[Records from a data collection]
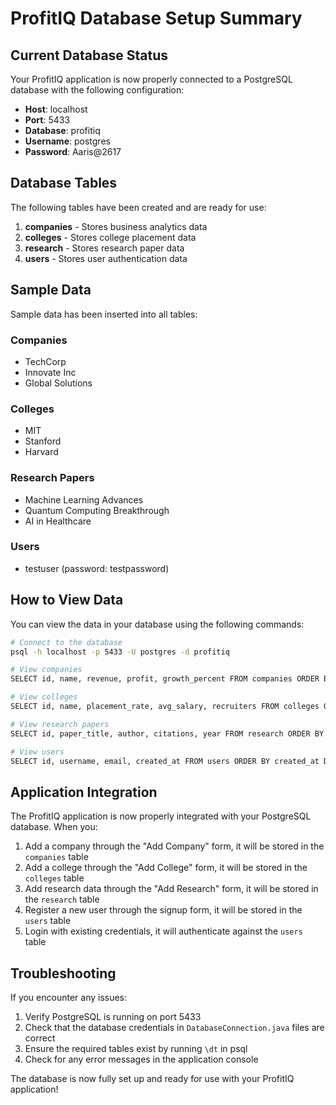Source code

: # ProfitIQ Database Setup Summary

## Current Database Status

Your ProfitIQ application is now properly connected to a PostgreSQL database with the following configuration:

- **Host**: localhost
- **Port**: 5433
- **Database**: profitiq
- **Username**: postgres
- **Password**: Aaris@2617

## Database Tables

The following tables have been created and are ready for use:

1. **companies** - Stores business analytics data
2. **colleges** - Stores college placement data
3. **research** - Stores research paper data
4. **users** - Stores user authentication data

## Sample Data

Sample data has been inserted into all tables:

### Companies
- TechCorp
- Innovate Inc
- Global Solutions

### Colleges
- MIT
- Stanford
- Harvard

### Research Papers
- Machine Learning Advances
- Quantum Computing Breakthrough
- AI in Healthcare

### Users
- testuser (password: testpassword)

## How to View Data

You can view the data in your database using the following commands:

```bash
# Connect to the database
psql -h localhost -p 5433 -U postgres -d profitiq

# View companies
SELECT id, name, revenue, profit, growth_percent FROM companies ORDER BY name;

# View colleges
SELECT id, name, placement_rate, avg_salary, recruiters FROM colleges ORDER BY name;

# View research papers
SELECT id, paper_title, author, citations, year FROM research ORDER BY year DESC, citations DESC;

# View users
SELECT id, username, email, created_at FROM users ORDER BY created_at DESC;
```

## Application Integration

The ProfitIQ application is now properly integrated with your PostgreSQL database. When you:

1. Add a company through the "Add Company" form, it will be stored in the `companies` table
2. Add a college through the "Add College" form, it will be stored in the `colleges` table
3. Add research data through the "Add Research" form, it will be stored in the `research` table
4. Register a new user through the signup form, it will be stored in the `users` table
5. Login with existing credentials, it will authenticate against the `users` table

## Troubleshooting

If you encounter any issues:

1. Verify PostgreSQL is running on port 5433
2. Check that the database credentials in `DatabaseConnection.java` files are correct
3. Ensure the required tables exist by running `\dt` in psql
4. Check for any error messages in the application console

The database is now fully set up and ready for use with your ProfitIQ application!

## [TASK BRIEF]
Go through the records above and copy every line holding the word "psql".

## [OUTPUT BELOW]
psql -h localhost -p 5433 -U postgres -d profitiq
3. Ensure the required tables exist by running `\dt` in psql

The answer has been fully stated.